In Book Review / Tags: performance, reading /
You might be thinking to yourself, “The Software Optimization Cookbook? Awesome. Another of those O’Reilly Cookbook formatted reads where each ‘recipe’ is a problem and solution.”
Wrong!
This is a book about Software Optimization and a Cookbook. If you want some slightly outdated information on optimization and a killer recipe for Turkey Lasagna, this is the book for you. That’s right. I am not joking when I tell you that part of this book is a collection of recipes for food, not software optimization. The book is broken down into sections based on bona-fide recipes starting with appetizers, moving to entrees, and then finishing up with desert. Let me give you a piece of advice. This book is like one of those restaurants with sub-par meals. Skip dinner and get dessert!

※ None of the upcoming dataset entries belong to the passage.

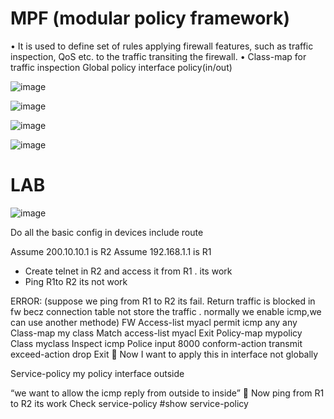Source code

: 
# MPF (modular policy framework)
•	It is used to define set of rules applying firewall features, such as traffic inspection, QoS etc. to the traffic transiting the firewall.
•	Class-map for traffic inspection
      Global policy
      interface policy(in/out)
      
![image](https://user-images.githubusercontent.com/128924924/227733297-01f7cbf2-acd6-497a-a215-0fba58b29b6c.png)

![image](https://user-images.githubusercontent.com/128924924/227733361-50020eb9-f9bc-4468-a1c9-b5be20538002.png)


![image](https://user-images.githubusercontent.com/128924924/227733394-929cc65f-a784-4ad8-b721-8306ee033c63.png)


![image](https://user-images.githubusercontent.com/128924924/227733418-67466f47-e7df-4744-9527-5779b4fd0dc9.png)


# LAB 

![image](https://user-images.githubusercontent.com/128924924/227733455-5ebfaed5-e398-492b-8aa1-24f814e567a9.png)


Do all the basic config in devices include route

Assume 200.10.10.1 is R2
Assume 192.168.1.1 is R1
* Create telnet in R2 and access it from R1 . its work 
* Ping R1to R2 its not work

ERROR:
(suppose we ping from R1 to R2 its fail. Return traffic is blocked in fw becz connection table not store the traffic . normally we enable icmp,we can use another methode)
FW
Access-list myacl permit icmp any any
Class-map my class
Match access-list myacl
Exit
Policy-map mypolicy
Class myclass
Inspect icmp
Police input 8000 conform-action transmit exceed-action drop
Exit
	Now I want to apply this in interface not globally

Service-policy my policy interface outside


“we want to allow the icmp reply from outside to inside”
	Now ping from R1 to R2 its work 
Check service-policy #show service-policy




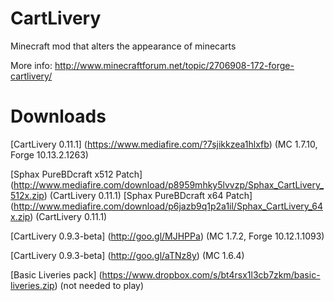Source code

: CartLivery
==========
Minecraft mod that alters the appearance of minecarts

More info: http://www.minecraftforum.net/topic/2706908-172-forge-cartlivery/

Downloads
=========
[CartLivery 0.11.1] (https://www.mediafire.com/?7sjikkzea1hlxfb) (MC 1.7.10, Forge 10.13.2.1263)

[Sphax PureBDcraft x512 Patch] (http://www.mediafire.com/download/p8959mhky5lvvzp/Sphax_CartLivery_512x.zip) (CartLivery 0.11.1)
[Sphax PureBDcraft x64 Patch] (http://www.mediafire.com/download/p6jazb9q1p2a1il/Sphax_CartLivery_64x.zip) (CartLivery 0.11.1)

[CartLivery 0.9.3-beta] (http://goo.gl/MJHPPa) (MC 1.7.2, Forge 10.12.1.1093)

[CartLivery 0.9.3-beta] (http://goo.gl/aTNz8y) (MC 1.6.4)

[Basic Liveries pack] (https://www.dropbox.com/s/bt4rsx1l3cb7zkm/basic-liveries.zip) (not needed to play)

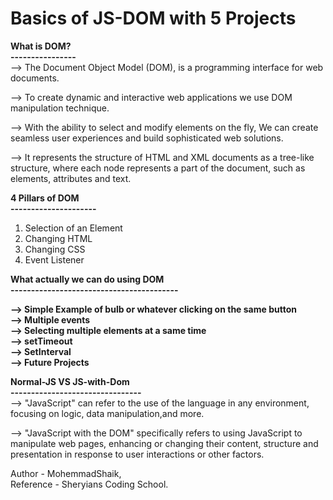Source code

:# Basics of JS-DOM with 5 Projects<br> 


  **What is DOM?**<br>
**----------------**    
--> The Document Object Model (DOM), is a programming interface for web documents.

--> To create dynamic and interactive web applications  we use DOM manipulation technique.

--> With the ability to select and modify elements on the fly,  We can create seamless user experiences and build sophisticated web solutions.

--> It represents the structure of HTML and XML   documents as a tree-like structure, where each node represents a part of the document, such as elements, attributes and text.

  **4 Pillars of DOM**<br>
**---------------------**    

1. Selection of an Element
2. Changing HTML
3. Changing CSS
4. Event Listener
  
**What actually we can do using DOM**<br>
**-----------------------------------------**  

**--> Simple Example of bulb or whatever clicking on   the same button**<br>
**--> Multiple events**<br>
**--> Selecting multiple elements at a same time**<br>
**--> setTimeout**<br>
**--> SetInterval**<br>
**--> Future Projects**<br>

  **Normal-JS VS JS-with-Dom**<br>
**--------------------------------**    
--> "JavaScript" can refer to the use of the language in any environment, focusing on logic, data manipulation,and more.

--> "JavaScript with the DOM" specifically refers to using JavaScript to manipulate web pages, enhancing or changing their content, structure and presentation in response to user interactions or other factors.

Author - MohemmadShaik,  <br>
Reference - Sheryians Coding School.
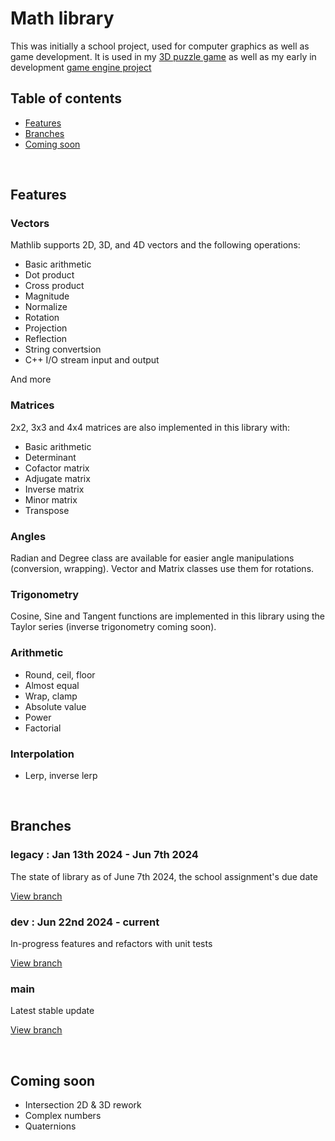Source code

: # Math library

This was initially a school project, used for computer graphics as well as game development. It is used in my [3D puzzle game](https://github.com/torrra/spectrum-retreat-clone) as well as my early in development
[game engine project](https://github.com/TheIonProject/IonEngine)


## Table of contents 

* [Features](https://github.com/torrra/mathlib?tab=readme-ov-file#features)
* [Branches](https://github.com/torrra/mathlib?tab=readme-ov-file#branches)
* [Coming soon](https://github.com/torrra/mathlib?tab=readme-ov-file#coming-soon)



<br>

## Features

### Vectors

Mathlib supports 2D, 3D, and 4D vectors and the following operations:

* Basic arithmetic
* Dot product
* Cross product
* Magnitude
* Normalize
* Rotation
* Projection
* Reflection
* String convertsion
* C++ I/O stream input and output

And more


### Matrices

2x2, 3x3 and 4x4 matrices are also implemented in this library with:

* Basic arithmetic
* Determinant
* Cofactor matrix
* Adjugate matrix
* Inverse matrix
* Minor matrix
* Transpose

### Angles

Radian and Degree class are available for easier angle manipulations (conversion, wrapping). Vector and Matrix classes use them for rotations.


### Trigonometry

Cosine, Sine and Tangent functions are implemented in this library using the Taylor series (inverse trigonometry coming soon).  

### Arithmetic

* Round, ceil, floor
* Almost equal
* Wrap, clamp
* Absolute value
* Power
* Factorial

### Interpolation
* Lerp, inverse lerp


<br>

## Branches

### legacy : Jan 13th 2024 - Jun 7th 2024

The state of library as of June 7th 2024, the school assignment's due date

[View branch](https://github.com/torrra/mathlib/tree/legacy)  


### dev : Jun 22nd 2024 - current

In-progress features and refactors with unit tests

[View branch](https://github.com/torrra/mathlib/tree/dev)

### main

Latest stable update

[View branch](https://github.com/torrra/mathlib/tree/main)  

<br>

## Coming soon
* Intersection 2D & 3D rework
* Complex numbers
* Quaternions
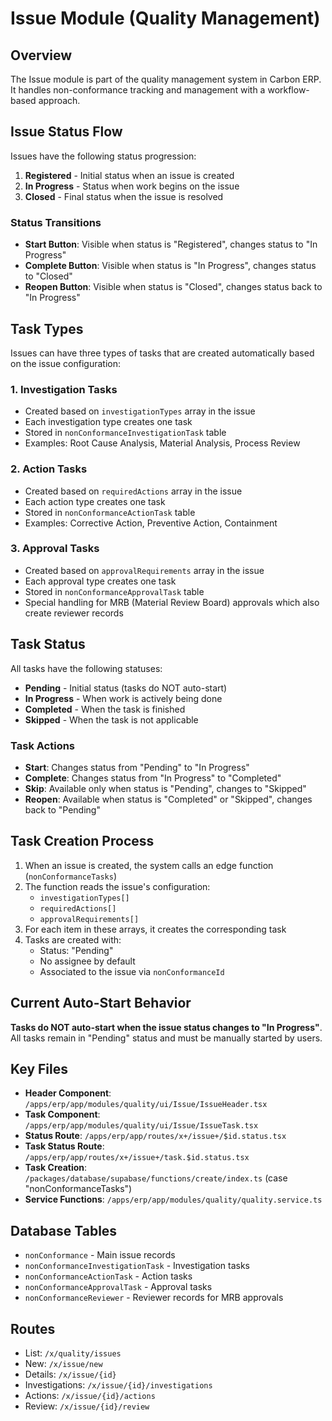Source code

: # Issue Module (Quality Management)

## Overview

The Issue module is part of the quality management system in Carbon ERP. It handles non-conformance tracking and management with a workflow-based approach.

## Issue Status Flow

Issues have the following status progression:
1. **Registered** - Initial status when an issue is created
2. **In Progress** - Status when work begins on the issue
3. **Closed** - Final status when the issue is resolved

### Status Transitions
- **Start Button**: Visible when status is "Registered", changes status to "In Progress"
- **Complete Button**: Visible when status is "In Progress", changes status to "Closed"
- **Reopen Button**: Visible when status is "Closed", changes status back to "In Progress"

## Task Types

Issues can have three types of tasks that are created automatically based on the issue configuration:

### 1. Investigation Tasks
- Created based on `investigationTypes` array in the issue
- Each investigation type creates one task
- Stored in `nonConformanceInvestigationTask` table
- Examples: Root Cause Analysis, Material Analysis, Process Review

### 2. Action Tasks
- Created based on `requiredActions` array in the issue
- Each action type creates one task
- Stored in `nonConformanceActionTask` table
- Examples: Corrective Action, Preventive Action, Containment

### 3. Approval Tasks
- Created based on `approvalRequirements` array in the issue
- Each approval type creates one task
- Stored in `nonConformanceApprovalTask` table
- Special handling for MRB (Material Review Board) approvals which also create reviewer records

## Task Status

All tasks have the following statuses:
- **Pending** - Initial status (tasks do NOT auto-start)
- **In Progress** - When work is actively being done
- **Completed** - When the task is finished
- **Skipped** - When the task is not applicable

### Task Actions
- **Start**: Changes status from "Pending" to "In Progress"
- **Complete**: Changes status from "In Progress" to "Completed"
- **Skip**: Available only when status is "Pending", changes to "Skipped"
- **Reopen**: Available when status is "Completed" or "Skipped", changes back to "Pending"

## Task Creation Process

1. When an issue is created, the system calls an edge function (`nonConformanceTasks`)
2. The function reads the issue's configuration:
   - `investigationTypes[]`
   - `requiredActions[]`
   - `approvalRequirements[]`
3. For each item in these arrays, it creates the corresponding task
4. Tasks are created with:
   - Status: "Pending"
   - No assignee by default
   - Associated to the issue via `nonConformanceId`

## Current Auto-Start Behavior

**Tasks do NOT auto-start when the issue status changes to "In Progress"**. All tasks remain in "Pending" status and must be manually started by users.

## Key Files

- **Header Component**: `/apps/erp/app/modules/quality/ui/Issue/IssueHeader.tsx`
- **Task Component**: `/apps/erp/app/modules/quality/ui/Issue/IssueTask.tsx`
- **Status Route**: `/apps/erp/app/routes/x+/issue+/$id.status.tsx`
- **Task Status Route**: `/apps/erp/app/routes/x+/issue+/task.$id.status.tsx`
- **Task Creation**: `/packages/database/supabase/functions/create/index.ts` (case "nonConformanceTasks")
- **Service Functions**: `/apps/erp/app/modules/quality/quality.service.ts`

## Database Tables

- `nonConformance` - Main issue records
- `nonConformanceInvestigationTask` - Investigation tasks
- `nonConformanceActionTask` - Action tasks
- `nonConformanceApprovalTask` - Approval tasks
- `nonConformanceReviewer` - Reviewer records for MRB approvals

## Routes

- List: `/x/quality/issues`
- New: `/x/issue/new`
- Details: `/x/issue/{id}`
- Investigations: `/x/issue/{id}/investigations`
- Actions: `/x/issue/{id}/actions`
- Review: `/x/issue/{id}/review`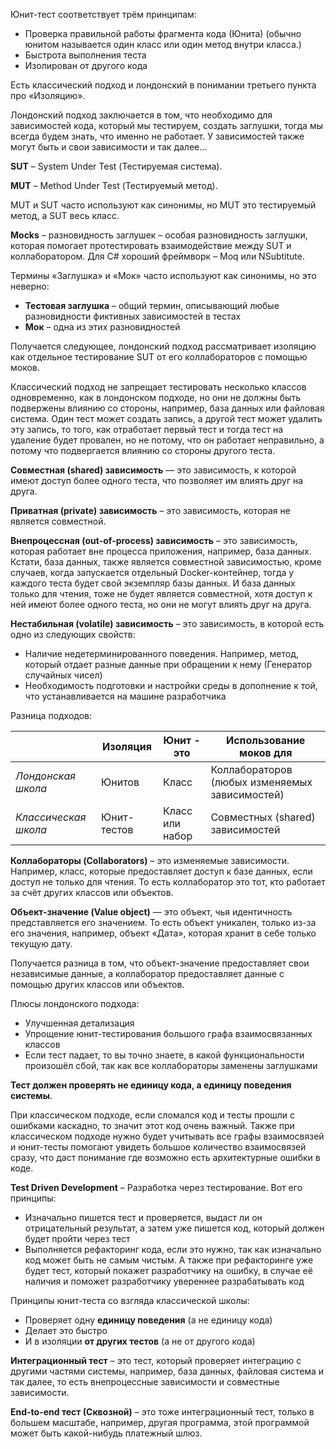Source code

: Юнит-тест соответствует трём принципам:
- Проверка правильной работы фрагмента кода (Юнита) (обычно юнитом называется один класс или один метод внутри класса.)
- Быстрота выполнения теста
- Изолирован от другого кода

Есть классический подход и лондонский в понимании третьего пункта про «Изоляцию».

Лондонский подход заключается в том, что необходимо для зависимостей кода, который мы тестируем, создать заглушки, тогда мы всегда будем знать, что именно не работает. У зависимостей также могут быть и свои зависимости и так далее…

**SUT** – System Under Test (Тестируемая система).

**MUT** – Method Under Test (Тестируемый метод).

MUT и SUT часто используют как синонимы, но MUT это тестируемый метод, а SUT весь класс.

**Mocks** – разновидность заглушек – особая разновидность заглушки, которая помогает протестировать взаимодействие между SUT и коллаборатором. Для C# хороший фреймворк – Moq или NSubtitute.

Термины «Заглушка» и «Мок» часто используют как синонимы, но это неверно:
- **Тестовая заглушка** – общий термин, описывающий любые разновидности фиктивных зависимостей в тестах
- **Мок** – одна из этих разновидностей

Получается следующее, лондонский подход рассматривает изоляцию как отдельное тестирование SUT от его коллабораторов с помощью моков.

Классический подход не запрещает тестировать несколько классов одновременно, как в лондонском подходе, но они не должны быть подвержены влиянию со стороны, например, база данных или файловая система. Один тест может создать запись, а другой тест может удалить эту запись, то того, как отработает первый тест и тогда тест на удаление будет провален, но не потому, что он работает неправильно, а потому что подвергается влиянию со стороны другого теста.

**Совместная (shared) зависимость** — это зависимость, к которой имеют доступ более одного теста, что позволяет им влиять друг на друга.

**Приватная (private) зависимость** – это зависимость, которая не является совместной.

**Внепроцессная (out-of-process) зависимость** – это зависимость, которая работает вне процесса приложения, например, база данных. Кстати, база данных, также является совместной зависимостью, кроме случаев, когда запускается отдельный Docker-контейнер, тогда у каждого теста будет свой экземпляр базы данных. И база данных только для чтения, тоже не будет является совместной, хотя доступ к ней имеют более одного теста, но они не могут влиять друг на друга.

**Нестабильная (volatile) зависимость** – это зависимость, в которой есть одно из следующих свойств:
- Наличие недетерминированного поведения. Например, метод, который отдает разные данные при обращении к нему (Генератор случайных чисел)
- Необходимость подготовки и настройки среды в дополнение к той, что устанавливается на машине разработчика

Разница подходов:

| |**Изоляция**|**Юнит - это**|**Использование моков для**|
|---|---|---|---|
|_Лондонская школа_|Юнитов|Класс|Коллабораторов (любых изменяемых зависимостей)|
|_Классическая школа_|Юнит-тестов|Класс или набор|Совместных (shared) зависимостей|

**Коллабораторы (Collaborators)** – это изменяемые зависимости. Например, класс, которые предоставляет доступ к базе данных, если доступ не только для чтения. То есть коллаборатор это тот, кто работает за счёт других классов или объектов.

**Объект-значение (Value object)** — это объект, чья идентичность представляется его значением. То есть объект уникален, только из-за его значения, например, объект «Дата», которая хранит в себе только текущую дату.

Получается разница в том, что объект-значение предоставляет свои независимые данные, а коллаборатор предоставляет данные с помощью других классов или объектов.

Плюсы лондонского подхода:
- Улучшенная детализация
- Упрощение юнит-тестирования большого графа взаимосвязанных классов
- Если тест падает, то вы точно знаете, в какой функциональности произошёл сбой, так как все коллабораторы заменены заглушками

**Тест должен проверять не единицу кода, а единицу поведения системы**.

При классическом подходе, если сломался код и тесты прошли с ошибками каскадно, то значит этот код очень важный. Также при классическом подходе нужно будет учитывать все графы взаимосвязей и юнит-тесты помогают увидеть большое количество взаимосвязей сразу, что даст понимание где возможно есть архитектурные ошибки в коде.

**Test Driven Development** – Разработка через тестирование. Вот его принципы:
- Изначально пишется тест и проверяется, выдаст ли он отрицательный результат, а затем уже пишется код, который должен будет пройти через тест
- Выполняется рефакторинг кода, если это нужно, так как изначально код может быть не самым чистым. А также при рефакторинге уже будет тест, который покажет разработчику на ошибку, в случае её наличия и поможет разработчику увереннее разрабатывать код

Принципы юнит-теста со взгляда классической школы:
- Проверяет одну **единицу поведения** (а не единицу кода)
- Делает это быстро
- И в изоляции **от других тестов** (а не от другого кода)

**Интеграционный тест** – это тест, который проверяет интеграцию с другими частями системы, например, база данных, файловая система и так далее, то есть внепроцессные зависимости и совместные зависимости.

**End-to-end тест (Сквозной)** – это тоже интеграционный тест, только в большем масштабе, например, другая программа, этой программой может быть какой-нибудь платежный шлюз.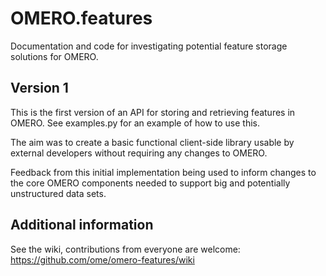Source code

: OMERO.features
==============

Documentation and code for investigating potential feature storage solutions for OMERO.

Version 1
---------

This is the first version of an API for storing and retrieving features in OMERO.
See examples.py for an example of how to use this.

The aim was to create a basic functional client-side library usable by external developers without requiring any changes to OMERO.

Feedback from this initial implementation being used to inform changes to the core OMERO components needed to support big and potentially unstructured data sets.

Additional information
----------------------

See the wiki, contributions from everyone are welcome: https://github.com/ome/omero-features/wiki
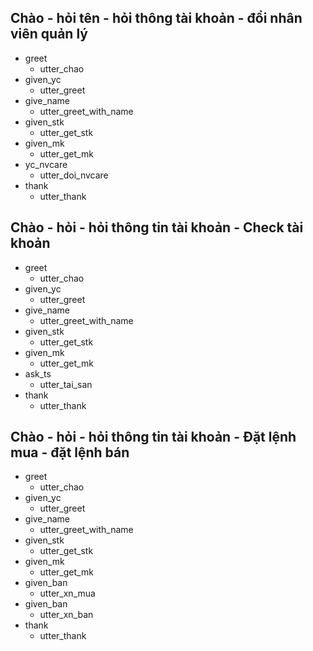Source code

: ## Chào - hỏi tên - hỏi thông tài khoản - đổi nhân viên quản lý
* greet
  - utter_chao
* given_yc
  - utter_greet
* give_name
  - utter_greet_with_name
* given_stk
  - utter_get_stk
* given_mk
  - utter_get_mk
* yc_nvcare
  - utter_doi_nvcare
* thank
  - utter_thank

## Chào - hỏi - hỏi thông tin tài khoản - Check tài khoản
* greet
  - utter_chao
* given_yc
  - utter_greet
* give_name
  - utter_greet_with_name
* given_stk
  - utter_get_stk
* given_mk
  - utter_get_mk
* ask_ts
  - utter_tai_san
* thank
  - utter_thank

## Chào - hỏi - hỏi thông tin tài khoản - Đặt lệnh mua - đặt lệnh bán
* greet
  - utter_chao
* given_yc
  - utter_greet
* give_name
  - utter_greet_with_name
* given_stk
  - utter_get_stk
* given_mk
  - utter_get_mk
* given_ban
  - utter_xn_mua
* given_ban
  - utter_xn_ban
* thank
  - utter_thank
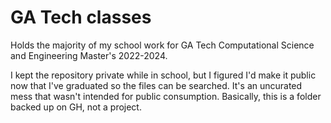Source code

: # GA Tech classes

Holds the majority of my school work for GA Tech Computational Science and Engineering Master's 2022-2024.

I kept the repository private while in school, but I figured I'd make it public now that I've graduated so the files can be searched.
It's an uncurated mess that wasn't intended for public consumption.
Basically, this is a folder backed up on GH, not a project.
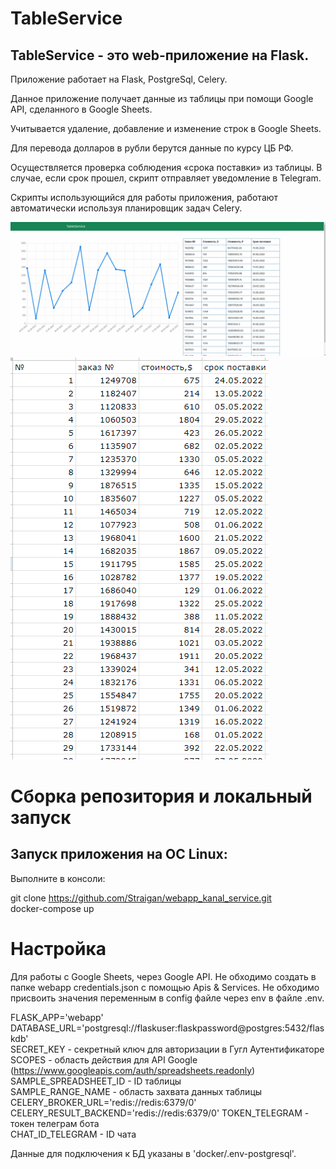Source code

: # TableService

## TableService - это web-приложение на Flask.

Приложение работает на Flask, PostgreSql, Celery.  

Данное приложение получает данные из таблицы при помощи Google API, сделанного в Google Sheets.  

Учитывается удаление, добавление и изменение строк в Google Sheets. 

Для перевода долларов в рубли берутся данные по курсу ЦБ РФ.  

Осуществляется проверка соблюдения «срока поставки» из таблицы. В случае, если срок прошел, скрипт отправляет уведомление в Telegram.  

Скрипты использующийся для работы приложения, работают автоматически используя планировщик задач Celery.  

![Главная страница](docs/1.jpg)
![Пример таблицы](docs/2.jpg)


# Сборка репозитория и локальный запуск

## Запуск приложения на ОС Linux:
Выполните в консоли:

git clone https://github.com/Straigan/webapp_kanal_service.git  
docker-compose up  

# Настройка

Для работы с Google Sheets, через Google API. Не обходимо создать в папке webapp credentials.json с помощью Apis & Services.
Не обходимо присвоить значения переменным в config файле через env в файле .env.

FLASK_APP='webapp'  
DATABASE_URL='postgresql://flaskuser:flaskpassword@postgres:5432/flaskdb'  
SECRET_KEY - секретный ключ для авторизации в Гугл Аутентификаторе  
SCOPES - область действия для API Google (https://www.googleapis.com/auth/spreadsheets.readonly)  
SAMPLE_SPREADSHEET_ID - ID таблицы  
SAMPLE_RANGE_NAME - область захвата данных таблицы  
CELERY_BROKER_URL='redis://redis:6379/0'  
CELERY_RESULT_BACKEND='redis://redis:6379/0' 
TOKEN_TELEGRAM - токен телеграм бота  
CHAT_ID_TELEGRAM - ID чата  

Данные для подключения к БД указаны в 'docker/.env-postgresql'.  
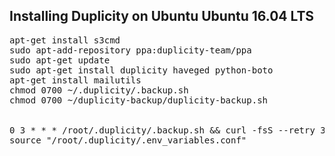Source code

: ## Installing Duplicity on Ubuntu 	Ubuntu 16.04 LTS

<pre>
apt-get install s3cmd
sudo apt-add-repository ppa:duplicity-team/ppa
sudo apt-get update
sudo apt-get install duplicity haveged python-boto
apt-get install mailutils
chmod 0700 ~/.duplicity/.backup.sh
chmod 0700 ~/duplicity-backup/duplicity-backup.sh


0 3 * * * /root/.duplicity/.backup.sh && curl -fsS --retry 3 https://hchk.io/e2 > /dev/null
source "/root/.duplicity/.env_variables.conf"

</pre>
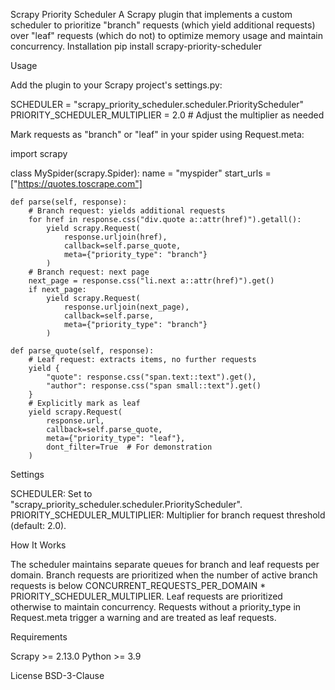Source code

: Scrapy Priority Scheduler
A Scrapy plugin that implements a custom scheduler to prioritize "branch" requests (which yield additional requests) over "leaf" requests (which do not) to optimize memory usage and maintain concurrency.
Installation
pip install scrapy-priority-scheduler

Usage

Add the plugin to your Scrapy project's settings.py:

SCHEDULER = "scrapy_priority_scheduler.scheduler.PriorityScheduler"
PRIORITY_SCHEDULER_MULTIPLIER = 2.0  # Adjust the multiplier as needed


Mark requests as "branch" or "leaf" in your spider using Request.meta:

import scrapy

class MySpider(scrapy.Spider):
    name = "myspider"
    start_urls = ["https://quotes.toscrape.com"]

    def parse(self, response):
        # Branch request: yields additional requests
        for href in response.css("div.quote a::attr(href)").getall():
            yield scrapy.Request(
                response.urljoin(href),
                callback=self.parse_quote,
                meta={"priority_type": "branch"}
            )
        # Branch request: next page
        next_page = response.css("li.next a::attr(href)").get()
        if next_page:
            yield scrapy.Request(
                response.urljoin(next_page),
                callback=self.parse,
                meta={"priority_type": "branch"}
            )

    def parse_quote(self, response):
        # Leaf request: extracts items, no further requests
        yield {
            "quote": response.css("span.text::text").get(),
            "author": response.css("span small::text").get()
        }
        # Explicitly mark as leaf
        yield scrapy.Request(
            response.url,
            callback=self.parse_quote,
            meta={"priority_type": "leaf"},
            dont_filter=True  # For demonstration
        )

Settings

SCHEDULER: Set to "scrapy_priority_scheduler.scheduler.PriorityScheduler".
PRIORITY_SCHEDULER_MULTIPLIER: Multiplier for branch request threshold (default: 2.0).

How It Works

The scheduler maintains separate queues for branch and leaf requests per domain.
Branch requests are prioritized when the number of active branch requests is below CONCURRENT_REQUESTS_PER_DOMAIN * PRIORITY_SCHEDULER_MULTIPLIER.
Leaf requests are prioritized otherwise to maintain concurrency.
Requests without a priority_type in Request.meta trigger a warning and are treated as leaf requests.

Requirements

Scrapy >= 2.13.0
Python >= 3.9

License
BSD-3-Clause
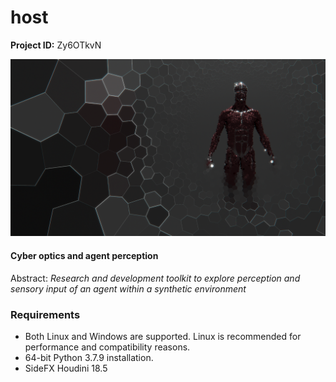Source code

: # host

**Project ID:** Zy6OTkvN

![alt text](https://github.com/epochlab/host/blob/main/sample.png)

#### Cyber optics and agent perception
Abstract: *Research and development toolkit to explore perception and sensory input of an agent within a synthetic environment*

### Requirements

- Both Linux and Windows are supported. Linux is recommended for performance and compatibility reasons.
- 64-bit Python 3.7.9 installation.
- SideFX Houdini 18.5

Let’s start with the appetizers. In the first 57 pages, you’ll find a few nuggets of optimization knowledge and an obvious advertisement for vTune. This makes sense, considering the book is published by Intel Press. Let me save you a bit of reading. Benchmarks are repeatable, representative, easy to run, verifiable measurements of a program. Also, hotspots are the worst (slowest, most memory usage, most cache misses, etc) spots in the program and must be fixed before optimizing much else, because they are the biggest potential gains. Not much else is in this section of the book besides the recipes for a soup, a salad, some crab cakes, and meatballs.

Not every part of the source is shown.